Assumptions and Applicability Limits
- Continuum assumption: Treats material as a continuous medium, ignoring microscopic heterogeneity
- Small deformation assumption (for linear analysis): Deformation is sufficiently small compared to initial dimensions, and stress-strain relationship is linear
- Isotropic material (unless otherwise specified): Material properties are independent of direction (anisotropic materials require separate tensor definitions)
- Quasi-static assumption (for static analysis): Ignores inertial/damping forces, considering only equilibrium between external and internal forces
- Non-applicable cases: Large deformation/large rotation problems require geometric nonlinearity. Nonlinear material behavior like plasticity or creep requires constitutive law extensions.
Dimensional Analysis and Unit Systems
| Variable | SI Unit | Notes / Conversion Memo |
|---|---|---|
| Displacement $u$ | m (meter) | When inputting in mm, unify loads/elastic modulus to MPa/N system |
| Stress $\sigma$ | Pa (Pascal) = N/m² | MPa = 10⁶ Pa. Be careful of unit system inconsistency when comparing with yield stress |
| Strain $\varepsilon$ | Dimensionless (m/m) | Note the distinction between engineering strain and logarithmic strain (for large deformation) |
| Elastic modulus $E$ | Pa | Steel: ~210 GPa, Aluminum: ~70 GPa. Note temperature dependence |
| Density $\rho$ | kg/m³ | In mm system: tonne/mm³ (= 10⁻⁹ tonne/mm³ for steel) |
| Force $F$ | N (Newton) | Unify to N in mm system, N in m system |
Numerical Methods and Implementation
Thermal Buckling Analysis by FEM
Please explain the procedure for analyzing thermal buckling with FEM.
It's a two-step (or three-step) procedure.
Step 1: Determination of Temperature Field
Determine the temperature distribution $T(x,y,z)$ via steady-state or transient heat conduction analysis. For simple uniform heating, temperature can be assigned manually.
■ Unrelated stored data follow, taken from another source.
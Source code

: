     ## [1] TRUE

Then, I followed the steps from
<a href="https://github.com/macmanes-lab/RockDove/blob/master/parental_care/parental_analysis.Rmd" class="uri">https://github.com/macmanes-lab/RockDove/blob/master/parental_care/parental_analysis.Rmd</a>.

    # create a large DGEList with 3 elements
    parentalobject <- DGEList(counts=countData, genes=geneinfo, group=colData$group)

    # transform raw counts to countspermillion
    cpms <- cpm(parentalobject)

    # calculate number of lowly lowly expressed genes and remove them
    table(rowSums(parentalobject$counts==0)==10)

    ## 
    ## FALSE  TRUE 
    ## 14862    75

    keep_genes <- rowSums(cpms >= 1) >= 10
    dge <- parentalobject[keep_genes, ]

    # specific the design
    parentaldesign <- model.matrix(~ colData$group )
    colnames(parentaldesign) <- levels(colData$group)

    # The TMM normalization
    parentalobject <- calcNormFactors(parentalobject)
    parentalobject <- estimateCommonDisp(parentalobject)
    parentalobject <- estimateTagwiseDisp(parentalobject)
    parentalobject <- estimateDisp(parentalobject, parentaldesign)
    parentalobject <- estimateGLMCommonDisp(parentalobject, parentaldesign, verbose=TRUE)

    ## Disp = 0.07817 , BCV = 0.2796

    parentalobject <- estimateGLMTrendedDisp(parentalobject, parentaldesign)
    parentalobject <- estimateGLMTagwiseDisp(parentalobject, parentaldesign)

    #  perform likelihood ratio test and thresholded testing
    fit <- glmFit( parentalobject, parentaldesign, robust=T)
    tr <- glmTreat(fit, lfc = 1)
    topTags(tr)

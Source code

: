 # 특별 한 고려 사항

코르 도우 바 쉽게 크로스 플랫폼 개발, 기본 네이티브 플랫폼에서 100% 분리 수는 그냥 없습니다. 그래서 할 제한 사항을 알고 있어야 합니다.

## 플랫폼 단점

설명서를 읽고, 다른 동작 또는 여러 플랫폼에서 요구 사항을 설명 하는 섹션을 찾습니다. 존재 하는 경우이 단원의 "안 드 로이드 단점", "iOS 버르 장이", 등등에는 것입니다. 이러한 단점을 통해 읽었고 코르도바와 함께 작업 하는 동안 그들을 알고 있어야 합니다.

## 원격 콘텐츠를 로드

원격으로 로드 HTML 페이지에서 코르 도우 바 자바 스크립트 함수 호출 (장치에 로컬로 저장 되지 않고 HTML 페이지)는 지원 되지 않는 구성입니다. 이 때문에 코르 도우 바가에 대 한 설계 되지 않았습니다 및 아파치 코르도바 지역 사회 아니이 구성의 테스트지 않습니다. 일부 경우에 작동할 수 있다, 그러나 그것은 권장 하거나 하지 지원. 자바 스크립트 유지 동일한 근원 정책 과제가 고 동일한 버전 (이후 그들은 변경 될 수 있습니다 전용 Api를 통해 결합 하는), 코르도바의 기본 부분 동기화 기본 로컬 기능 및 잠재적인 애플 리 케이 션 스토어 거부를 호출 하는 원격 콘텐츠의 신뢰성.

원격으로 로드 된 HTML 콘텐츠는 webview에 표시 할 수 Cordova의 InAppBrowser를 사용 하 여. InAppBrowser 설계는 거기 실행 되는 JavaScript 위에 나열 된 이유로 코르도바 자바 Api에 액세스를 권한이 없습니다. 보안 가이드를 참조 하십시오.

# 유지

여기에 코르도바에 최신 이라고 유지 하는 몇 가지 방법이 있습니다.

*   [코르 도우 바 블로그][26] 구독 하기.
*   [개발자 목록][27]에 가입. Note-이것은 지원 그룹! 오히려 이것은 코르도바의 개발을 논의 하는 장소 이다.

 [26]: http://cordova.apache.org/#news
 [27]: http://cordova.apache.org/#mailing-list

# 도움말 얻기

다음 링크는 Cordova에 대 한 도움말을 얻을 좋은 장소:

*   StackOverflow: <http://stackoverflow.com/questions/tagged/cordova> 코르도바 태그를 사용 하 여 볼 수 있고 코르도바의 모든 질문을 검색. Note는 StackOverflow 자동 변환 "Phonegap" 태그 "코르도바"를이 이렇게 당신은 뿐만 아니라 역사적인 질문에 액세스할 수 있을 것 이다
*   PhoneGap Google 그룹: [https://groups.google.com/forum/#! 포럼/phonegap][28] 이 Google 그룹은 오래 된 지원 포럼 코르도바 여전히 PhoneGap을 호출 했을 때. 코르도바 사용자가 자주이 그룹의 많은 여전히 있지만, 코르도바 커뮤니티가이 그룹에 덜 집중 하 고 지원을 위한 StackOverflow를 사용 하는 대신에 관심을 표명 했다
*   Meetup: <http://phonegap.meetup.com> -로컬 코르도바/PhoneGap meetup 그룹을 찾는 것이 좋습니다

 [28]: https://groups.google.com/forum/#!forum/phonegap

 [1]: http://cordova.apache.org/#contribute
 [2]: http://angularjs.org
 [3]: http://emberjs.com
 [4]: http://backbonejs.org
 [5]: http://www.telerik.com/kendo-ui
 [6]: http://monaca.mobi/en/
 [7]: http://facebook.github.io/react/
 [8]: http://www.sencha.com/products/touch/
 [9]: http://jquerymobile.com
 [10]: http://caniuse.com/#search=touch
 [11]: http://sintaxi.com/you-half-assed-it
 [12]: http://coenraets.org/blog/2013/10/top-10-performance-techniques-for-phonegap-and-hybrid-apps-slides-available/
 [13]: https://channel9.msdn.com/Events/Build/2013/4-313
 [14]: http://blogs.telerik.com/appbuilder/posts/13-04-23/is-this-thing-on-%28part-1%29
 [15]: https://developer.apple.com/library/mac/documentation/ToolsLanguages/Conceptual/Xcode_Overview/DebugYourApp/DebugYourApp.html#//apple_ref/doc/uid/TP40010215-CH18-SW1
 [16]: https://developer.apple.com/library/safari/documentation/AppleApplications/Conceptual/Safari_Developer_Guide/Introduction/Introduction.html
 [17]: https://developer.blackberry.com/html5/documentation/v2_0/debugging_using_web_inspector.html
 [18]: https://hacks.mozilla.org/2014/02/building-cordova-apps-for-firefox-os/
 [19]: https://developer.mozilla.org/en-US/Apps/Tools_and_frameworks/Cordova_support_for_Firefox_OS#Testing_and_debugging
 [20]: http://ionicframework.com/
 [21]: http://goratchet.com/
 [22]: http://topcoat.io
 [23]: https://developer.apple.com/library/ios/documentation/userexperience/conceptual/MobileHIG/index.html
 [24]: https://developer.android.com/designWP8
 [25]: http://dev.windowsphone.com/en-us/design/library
Step 2: Thermal Stress Analysis
Input the obtained temperature field into structural analysis to calculate the stress distribution due to thermal expansion. Boundary conditions (constraint conditions) greatly influence the results at this stage.
Step 3: Eigenvalue Buckling Analysis
Construct the geometric stiffness matrix from the thermal stress in Step 2 and solve the eigenvalue problem. $\lambda$ is the critical thermal load factor.
What about cases combined with mechanical loads?
When mechanical and thermal loads act simultaneously, apply the mechanical load as a preload and evaluate buckling against the additional thermal load. If temperature and mechanical load vary independently, note that the "proportional load" assumption of eigenvalue buckling breaks down.
Nastran
```
SOL 105
CEND
SUBCASE 1
TEMPERATURE(LOAD) = 100
SPC = 1
METHOD = 10
```
Specify temperature distribution with the TEMPERATURE card. Define nodal temperatures with TEMP/TEMPD cards. Set the thermal expansion coefficient (A) in MAT1 correctly.